Axiom Mission 5 (or Ax-5) is an upcoming private spaceflight to the International Space Station operated by Axiom Space using a SpaceX Crew Dragon spacecraft. The mission is planned to launch no earlier than January 2027 and last about two weeks.

==Mission==
NASA announced on 2 April 2025, they would be seeking bids for two private missions to the ISS. All prior private ISS contracts had been performed by Axiom. (Note: Ax-1, Ax-2, Ax-3, and the then upcoming Ax-4.) Both upcoming missions would spend 14 days at the ISS. On 30 January 2026, NASA announced that Axiom had won one of the two missions for Ax-5, targeted to launch no earlier than January 2027. The other mission, PAM-6, was awarded to Vast while a third mission, VOYG-1 by Voyager Technologies, was announced on April 16.

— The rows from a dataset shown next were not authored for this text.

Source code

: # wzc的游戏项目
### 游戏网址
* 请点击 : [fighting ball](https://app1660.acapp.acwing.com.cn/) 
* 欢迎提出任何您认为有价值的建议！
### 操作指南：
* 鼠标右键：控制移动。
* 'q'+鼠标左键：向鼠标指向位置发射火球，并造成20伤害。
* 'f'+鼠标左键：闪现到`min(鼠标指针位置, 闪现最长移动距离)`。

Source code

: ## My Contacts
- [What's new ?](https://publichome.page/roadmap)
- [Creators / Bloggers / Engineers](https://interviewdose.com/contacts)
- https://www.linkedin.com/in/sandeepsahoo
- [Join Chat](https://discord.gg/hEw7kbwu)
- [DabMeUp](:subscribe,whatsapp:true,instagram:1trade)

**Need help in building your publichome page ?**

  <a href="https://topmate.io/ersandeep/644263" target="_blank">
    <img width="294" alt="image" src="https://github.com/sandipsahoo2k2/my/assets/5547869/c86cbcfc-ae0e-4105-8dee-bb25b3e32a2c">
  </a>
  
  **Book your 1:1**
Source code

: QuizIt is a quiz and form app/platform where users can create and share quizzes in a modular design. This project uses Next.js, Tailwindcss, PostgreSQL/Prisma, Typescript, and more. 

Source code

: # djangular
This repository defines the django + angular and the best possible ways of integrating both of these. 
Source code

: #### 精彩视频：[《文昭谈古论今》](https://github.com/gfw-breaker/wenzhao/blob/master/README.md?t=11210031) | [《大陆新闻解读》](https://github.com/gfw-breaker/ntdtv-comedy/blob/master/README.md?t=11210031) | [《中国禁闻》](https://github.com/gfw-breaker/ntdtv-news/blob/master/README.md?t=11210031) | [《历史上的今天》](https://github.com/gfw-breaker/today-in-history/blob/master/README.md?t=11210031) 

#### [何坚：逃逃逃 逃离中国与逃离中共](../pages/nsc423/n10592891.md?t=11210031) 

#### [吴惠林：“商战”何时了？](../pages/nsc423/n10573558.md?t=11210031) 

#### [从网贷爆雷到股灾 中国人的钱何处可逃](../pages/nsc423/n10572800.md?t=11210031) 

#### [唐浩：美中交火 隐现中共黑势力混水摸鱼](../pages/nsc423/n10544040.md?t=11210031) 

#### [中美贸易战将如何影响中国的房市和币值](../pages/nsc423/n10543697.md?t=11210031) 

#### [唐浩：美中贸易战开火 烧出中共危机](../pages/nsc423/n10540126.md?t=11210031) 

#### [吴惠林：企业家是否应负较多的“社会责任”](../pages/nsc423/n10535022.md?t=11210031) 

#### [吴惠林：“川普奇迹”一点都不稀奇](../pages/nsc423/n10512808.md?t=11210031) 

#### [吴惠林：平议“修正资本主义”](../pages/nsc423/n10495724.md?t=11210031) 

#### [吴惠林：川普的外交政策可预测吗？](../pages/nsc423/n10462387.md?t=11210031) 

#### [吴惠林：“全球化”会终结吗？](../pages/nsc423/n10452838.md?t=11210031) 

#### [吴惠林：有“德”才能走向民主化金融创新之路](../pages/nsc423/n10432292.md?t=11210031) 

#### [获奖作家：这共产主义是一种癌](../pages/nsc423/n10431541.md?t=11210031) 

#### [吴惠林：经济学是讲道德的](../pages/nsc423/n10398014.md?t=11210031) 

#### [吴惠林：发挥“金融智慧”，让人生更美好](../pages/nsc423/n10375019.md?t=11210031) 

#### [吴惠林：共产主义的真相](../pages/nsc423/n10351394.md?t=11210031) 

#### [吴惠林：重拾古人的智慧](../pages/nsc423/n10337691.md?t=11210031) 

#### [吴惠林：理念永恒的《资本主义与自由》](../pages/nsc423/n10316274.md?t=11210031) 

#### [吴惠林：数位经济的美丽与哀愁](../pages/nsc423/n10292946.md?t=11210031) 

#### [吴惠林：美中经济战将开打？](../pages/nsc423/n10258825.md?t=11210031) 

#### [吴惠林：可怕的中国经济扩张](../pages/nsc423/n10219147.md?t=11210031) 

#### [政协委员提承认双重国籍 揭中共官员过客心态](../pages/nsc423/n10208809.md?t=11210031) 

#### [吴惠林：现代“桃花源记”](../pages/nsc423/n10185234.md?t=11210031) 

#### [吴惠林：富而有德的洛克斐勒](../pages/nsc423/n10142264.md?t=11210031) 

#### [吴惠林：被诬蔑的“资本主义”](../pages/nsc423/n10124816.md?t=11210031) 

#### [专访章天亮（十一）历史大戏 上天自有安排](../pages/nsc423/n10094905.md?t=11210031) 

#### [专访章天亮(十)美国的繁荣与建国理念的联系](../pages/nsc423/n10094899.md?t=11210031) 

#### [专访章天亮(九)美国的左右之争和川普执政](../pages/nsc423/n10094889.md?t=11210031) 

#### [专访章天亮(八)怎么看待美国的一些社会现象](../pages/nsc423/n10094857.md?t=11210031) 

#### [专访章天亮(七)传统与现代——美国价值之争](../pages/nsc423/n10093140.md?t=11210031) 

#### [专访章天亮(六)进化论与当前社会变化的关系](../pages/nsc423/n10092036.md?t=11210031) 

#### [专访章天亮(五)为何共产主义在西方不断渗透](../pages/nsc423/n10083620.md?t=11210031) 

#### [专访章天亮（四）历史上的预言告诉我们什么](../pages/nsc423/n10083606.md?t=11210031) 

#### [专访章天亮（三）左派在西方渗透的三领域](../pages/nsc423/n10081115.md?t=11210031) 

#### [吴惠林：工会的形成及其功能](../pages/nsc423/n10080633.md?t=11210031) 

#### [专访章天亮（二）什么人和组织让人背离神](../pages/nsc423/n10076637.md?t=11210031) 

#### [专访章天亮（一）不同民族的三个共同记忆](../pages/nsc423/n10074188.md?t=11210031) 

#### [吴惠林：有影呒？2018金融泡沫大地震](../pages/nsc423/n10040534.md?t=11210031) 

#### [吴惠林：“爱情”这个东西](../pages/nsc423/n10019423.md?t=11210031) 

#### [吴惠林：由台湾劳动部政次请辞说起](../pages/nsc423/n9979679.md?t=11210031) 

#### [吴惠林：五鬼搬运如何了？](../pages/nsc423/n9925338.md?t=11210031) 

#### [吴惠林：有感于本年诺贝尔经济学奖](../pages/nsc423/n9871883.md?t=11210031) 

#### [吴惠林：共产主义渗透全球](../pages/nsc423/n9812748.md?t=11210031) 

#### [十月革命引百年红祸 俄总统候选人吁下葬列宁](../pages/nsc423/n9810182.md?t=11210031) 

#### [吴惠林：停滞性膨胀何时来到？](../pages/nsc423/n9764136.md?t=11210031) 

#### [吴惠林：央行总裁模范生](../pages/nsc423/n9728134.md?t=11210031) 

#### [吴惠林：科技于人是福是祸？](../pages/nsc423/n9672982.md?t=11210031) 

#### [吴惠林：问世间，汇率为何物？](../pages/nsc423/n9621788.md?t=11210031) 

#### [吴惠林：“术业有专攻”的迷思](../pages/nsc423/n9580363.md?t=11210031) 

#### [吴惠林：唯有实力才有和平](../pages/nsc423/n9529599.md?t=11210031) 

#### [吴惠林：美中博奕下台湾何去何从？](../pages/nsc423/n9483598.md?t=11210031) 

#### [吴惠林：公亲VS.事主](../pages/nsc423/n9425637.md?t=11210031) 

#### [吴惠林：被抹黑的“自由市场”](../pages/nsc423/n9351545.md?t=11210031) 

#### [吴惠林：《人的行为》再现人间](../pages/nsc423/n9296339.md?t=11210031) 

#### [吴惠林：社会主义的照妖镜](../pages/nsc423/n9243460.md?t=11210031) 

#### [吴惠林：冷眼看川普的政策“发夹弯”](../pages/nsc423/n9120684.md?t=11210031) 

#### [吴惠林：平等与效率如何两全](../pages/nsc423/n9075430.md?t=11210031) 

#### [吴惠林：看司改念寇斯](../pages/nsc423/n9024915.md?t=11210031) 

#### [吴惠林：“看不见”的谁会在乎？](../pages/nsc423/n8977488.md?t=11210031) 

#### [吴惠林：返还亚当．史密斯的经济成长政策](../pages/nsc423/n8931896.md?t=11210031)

Payload integration will be performed by Voyager. Ax-5, as with prior missions, will develop the techniques required for Axiom employed private astronauts to dock with their own private space station, the in-development Axiom Station. The funds from the awarded contract, alongside a restructuring of Axiom's debt, will help Axiom continue to finance their Extravehicular Mobility Unit that they are developing for NASA for use on the Moon during the lunar landing scheduled for Artemis IV.

== Crew ==
The mission will carry a professionally trained commander and three private astronauts. When the mission was announced, Axiom Space said it would submit four different crew proposals to NASA, which would make the final crew selection.

Beginning in 2024, Axiom signed a series of memoranda of understanding with several national governments to fly astronauts on future private missions to the International Space Station. Agreements were announced with the Czech Republic, Portugal, the United Kingdom, and Argentina. The Czech agreement initially identified ESA astronaut Aleš Svoboda as a prospective crew member, but he was later reassigned to Vast's PAM-6 mission after the Czech government reached a separate agreement with Vast.